**Information given:**
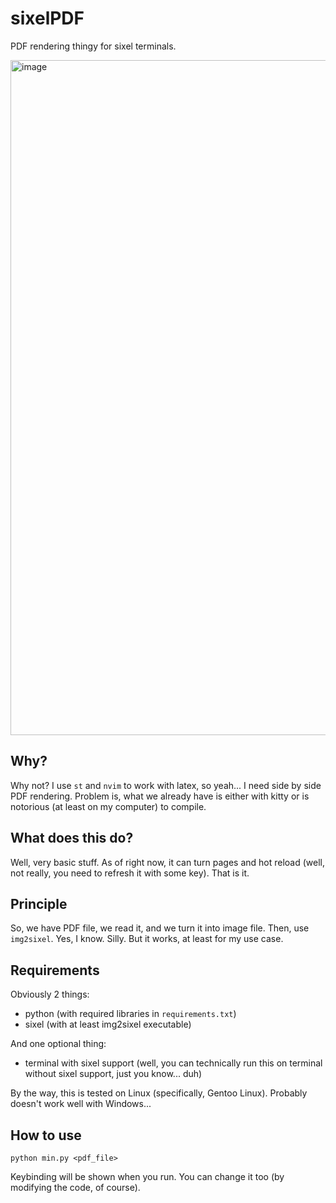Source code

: # sixelPDF

PDF rendering thingy for sixel terminals.

<img width="1920" height="1080" alt="image" src="https://github.com/user-attachments/assets/c17b7bfb-d346-444e-beb8-9a1d9bb08518" />


## Why?

Why not? I use `st` and `nvim` to work with latex, so yeah... I need side by side PDF rendering. Problem is, what we already have is either with kitty or is notorious (at least on my computer) to compile.

## What does this do?

Well, very basic stuff. As of right now, it can turn pages and hot reload (well, not really, you need to refresh it with some key). That is it. 

## Principle

So, we have PDF file, we read it, and we turn it into image file. Then, use `img2sixel`. Yes, I know. Silly. But it works, at least for my use case.

## Requirements

Obviously 2 things:
- python (with required libraries in `requirements.txt`) 
- sixel (with at least img2sixel executable)

And one optional thing:
- terminal with sixel support (well, you can technically run this on terminal without sixel support, just you know... duh)

By the way, this is tested on Linux (specifically, Gentoo Linux). Probably doesn't work well with Windows...

## How to use

```
python min.py <pdf_file>
```
Keybinding will be shown when you run. You can change it too (by modifying the code, of course). 
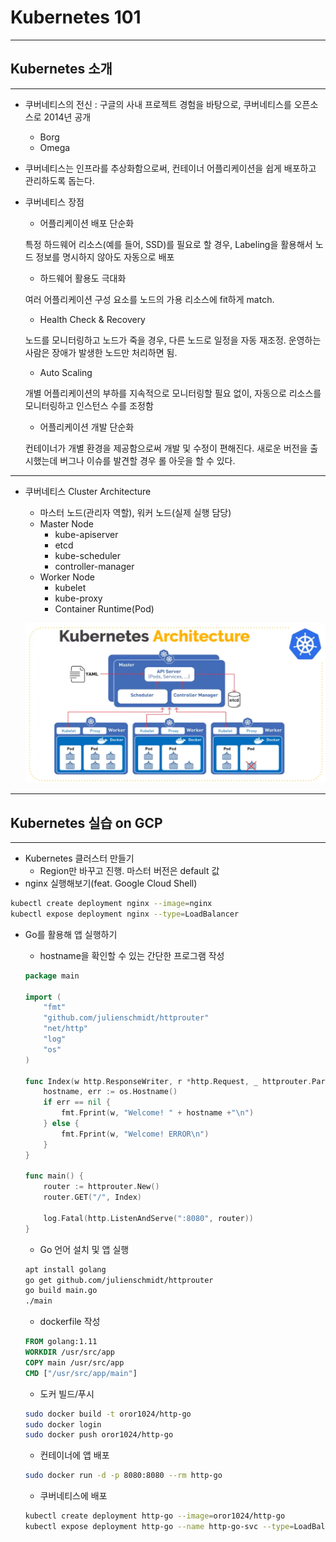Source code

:# Kubernetes 101

---

## Kubernetes 소개

---

* 쿠버네티스의 전신 : 구글의 사내 프로젝트 경험을 바탕으로, 쿠버네티스를 오픈소스로 2014년 공개

  * Borg
  * Omega

* 쿠버네티스는 인프라를 추상화함으로써, 컨테이너 어플리케이션을 쉽게 배포하고 관리하도록 돕는다. 

* 쿠버네티스 장점

  * 어플리케이션 배포 단순화

  특정 하드웨어 리소스(예를 들어, SSD)를 필요로 할 경우, Labeling을 활용해서 노드 정보를 명시하지 않아도 자동으로 배포

  * 하드웨어 활용도 극대화

  여러 어플리케이션 구성 요소를 노드의 가용 리소스에 fit하게 match.

  * Health Check & Recovery

  노드를 모니터링하고 노드가 죽을 경우, 다른 노드로 일정을 자동 재조정. 운영하는 사람은 장애가 발생한 노드만 처리하면 됨.

  * Auto Scaling

  개별 어플리케이션의 부하를 지속적으로 모니터링할 필요 없이, 자동으로 리소스를 모니터링하고 인스턴스 수를 조정함

  * 어플리케이션 개발 단순화

  컨테이너가 개별 환경을 제공함으로써 개발 및 수정이 편해진다. 새로운 버전을 출시했는데 버그나 이슈를 발견할 경우 롤 아웃을 할 수 있다.

---

* 쿠버네티스 Cluster Architecture

  * 마스터 노드(관리자 역할), 워커 노드(실제 실행 담당)
  * Master Node
    * kube-apiserver
    * etcd
    * kube-scheduler
    *  controller-manager
  * Worker Node
    * kubelet
    * kube-proxy
    * Container Runtime(Pod)

  ![kube-architecture](../images/kubernetes1.png)

---

## Kubernetes 실습 on GCP

---

* Kubernetes 클러스터 만들기
  * Region만 바꾸고 진행. 마스터 버전은 default 값
* nginx 실행해보기(feat. Google Cloud Shell)

```bash
kubectl create deployment nginx --image=nginx
kubectl expose deployment nginx --type=LoadBalancer
```

* Go를 활용해 앱 실행하기

  * hostname을 확인할 수 있는 간단한 프로그램 작성

  ```go
  package main
  
  import (
      "fmt"
      "github.com/julienschmidt/httprouter"
      "net/http"
      "log"
      "os"
  )
  
  func Index(w http.ResponseWriter, r *http.Request, _ httprouter.Params) {
      hostname, err := os.Hostname()
      if err == nil {
          fmt.Fprint(w, "Welcome! " + hostname +"\n")
      } else {
          fmt.Fprint(w, "Welcome! ERROR\n")
      }
  }
  
  func main() {
      router := httprouter.New()
      router.GET("/", Index)
  
      log.Fatal(http.ListenAndServe(":8080", router))
  }
  ```

  * Go 언어 설치 및 앱 실행

  ```bash
  apt install golang
  go get github.com/julienschmidt/httprouter
  go build main.go
  ./main
  ```

  * dockerfile 작성

  ```dockerfile
  FROM golang:1.11
  WORKDIR /usr/src/app
  COPY main /usr/src/app
  CMD ["/usr/src/app/main"]
  ```

  * 도커 빌드/푸시

  ```bash
  sudo docker build -t oror1024/http-go
  sudo docker login
  sudo docker push oror1024/http-go
  ```

  * 컨테이너에 앱 배포

  ```bash
  sudo docker run -d -p 8080:8080 --rm http-go
  ```

  * 쿠버네티스에 배포

  ```bash
  kubectl create deployment http-go --image=oror1024/http-go
  kubectl expose deployment http-go --name http-go-svc --type=LoadBalancer --port=8080
  ```

  

  

  

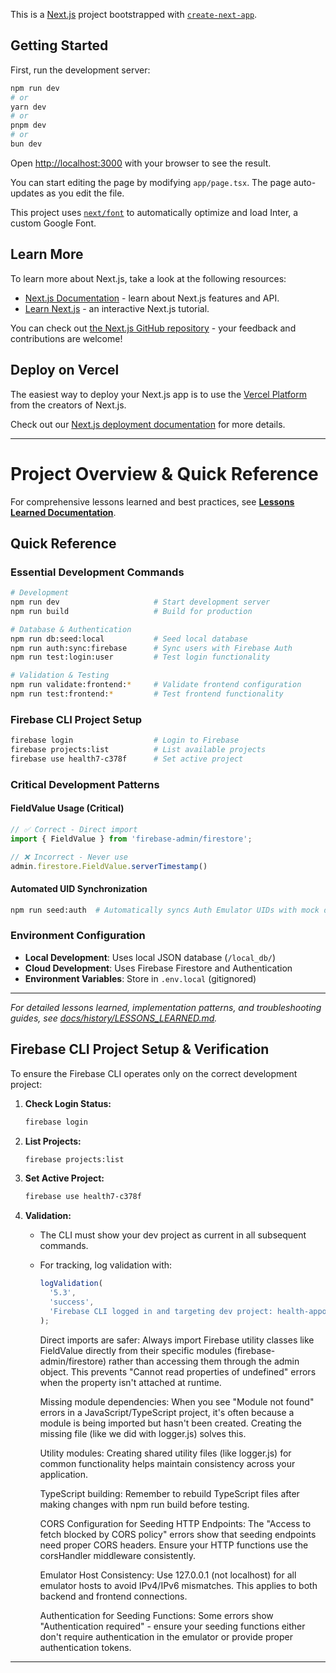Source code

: This is a [Next.js](https://nextjs.org/) project bootstrapped with [`create-next-app`](https://github.com/vercel/next.js/tree/canary/packages/create-next-app).

## Getting Started

First, run the development server:

```bash
npm run dev
# or
yarn dev
# or
pnpm dev
# or
bun dev
```

Open [http://localhost:3000](http://localhost:3000) with your browser to see the result.

You can start editing the page by modifying `app/page.tsx`. The page auto-updates as you edit the file.

This project uses [`next/font`](https://nextjs.org/docs/basic-features/font-optimization) to automatically optimize and load Inter, a custom Google Font.

## Learn More

To learn more about Next.js, take a look at the following resources:

- [Next.js Documentation](https://nextjs.org/docs) - learn about Next.js features and API.
- [Learn Next.js](https://nextjs.org/learn) - an interactive Next.js tutorial.

You can check out [the Next.js GitHub repository](https://github.com/vercel/next.js/) - your feedback and contributions are welcome!

## Deploy on Vercel

The easiest way to deploy your Next.js app is to use the [Vercel Platform](https://vercel.com/new?utm_medium=default-template&filter=next.js&utm_source=create-next-app&utm_campaign=create-next-app-readme) from the creators of Next.js.

Check out our [Next.js deployment documentation](https://nextjs.org/docs/deployment) for more details.

---

# Project Overview & Quick Reference

For comprehensive lessons learned and best practices, see **[Lessons Learned Documentation](docs/history/LESSONS_LEARNED.md)**.

## Quick Reference

### Essential Development Commands
```bash
# Development
npm run dev                     # Start development server
npm run build                   # Build for production

# Database & Authentication
npm run db:seed:local           # Seed local database
npm run auth:sync:firebase      # Sync users with Firebase Auth
npm run test:login:user         # Test login functionality

# Validation & Testing
npm run validate:frontend:*     # Validate frontend configuration
npm run test:frontend:*         # Test frontend functionality
```

### Firebase CLI Project Setup
```bash
firebase login                  # Login to Firebase
firebase projects:list          # List available projects
firebase use health7-c378f      # Set active project
```

### Critical Development Patterns

#### FieldValue Usage (Critical)
```typescript
// ✅ Correct - Direct import
import { FieldValue } from 'firebase-admin/firestore';

// ❌ Incorrect - Never use
admin.firestore.FieldValue.serverTimestamp()
```

#### Automated UID Synchronization
```bash
npm run seed:auth  # Automatically syncs Auth Emulator UIDs with mock data
```

### Environment Configuration
- **Local Development**: Uses local JSON database (`/local_db/`)
- **Cloud Development**: Uses Firebase Firestore and Authentication
- **Environment Variables**: Store in `.env.local` (gitignored)

---

_For detailed lessons learned, implementation patterns, and troubleshooting guides, see [docs/history/LESSONS_LEARNED.md](docs/history/LESSONS_LEARNED.md)._

## Firebase CLI Project Setup & Verification

To ensure the Firebase CLI operates only on the correct development project:

1. **Check Login Status:**
   ```bash
   firebase login
   ```

2. **List Projects:**
   ```bash
   firebase projects:list
   ```

3. **Set Active Project:**
   ```bash
   firebase use health7-c378f
   ```

4. **Validation:**
   - The CLI must show your dev project as current in all subsequent commands.
   - For tracking, log validation with:
     ```js
     logValidation(
       '5.3',
       'success',
       'Firebase CLI logged in and targeting dev project: health-appointment-dev'
     );
     ```

     Direct imports are safer: Always import Firebase utility classes like FieldValue directly from their specific modules (firebase-admin/firestore) rather than accessing them through the admin object. This prevents "Cannot read properties of undefined" errors when the property isn't attached at runtime.

     Missing module dependencies: When you see "Module not found" errors in a JavaScript/TypeScript project, it's often because a module is being imported but hasn't been created. Creating the missing file (like we did with logger.js) solves this.

     Utility modules: Creating shared utility files (like logger.js) for common functionality helps maintain consistency across your application.

     TypeScript building: Remember to rebuild TypeScript files after making changes with npm run build before testing.

     CORS Configuration for Seeding HTTP Endpoints: The "Access to fetch blocked by CORS policy" errors show that seeding endpoints need proper CORS headers. Ensure your HTTP functions use the corsHandler middleware consistently.

     Emulator Host Consistency: Use 127.0.0.1 (not localhost) for all emulator hosts to avoid IPv4/IPv6 mismatches. This applies to both backend and frontend connections.

     Authentication for Seeding Functions: Some errors show "Authentication required" - ensure your seeding functions either don't require authentication in the emulator or provide proper authentication tokens.

---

**Problem to work on:**
In the records above, find the lines containing "required" and copy them.

**Solution to this task:**
- python (with required libraries in `requirements.txt`) 
     Authentication for Seeding Functions: Some errors show "Authentication required" - ensure your seeding functions either don't require authentication in the emulator or provide proper authentication tokens.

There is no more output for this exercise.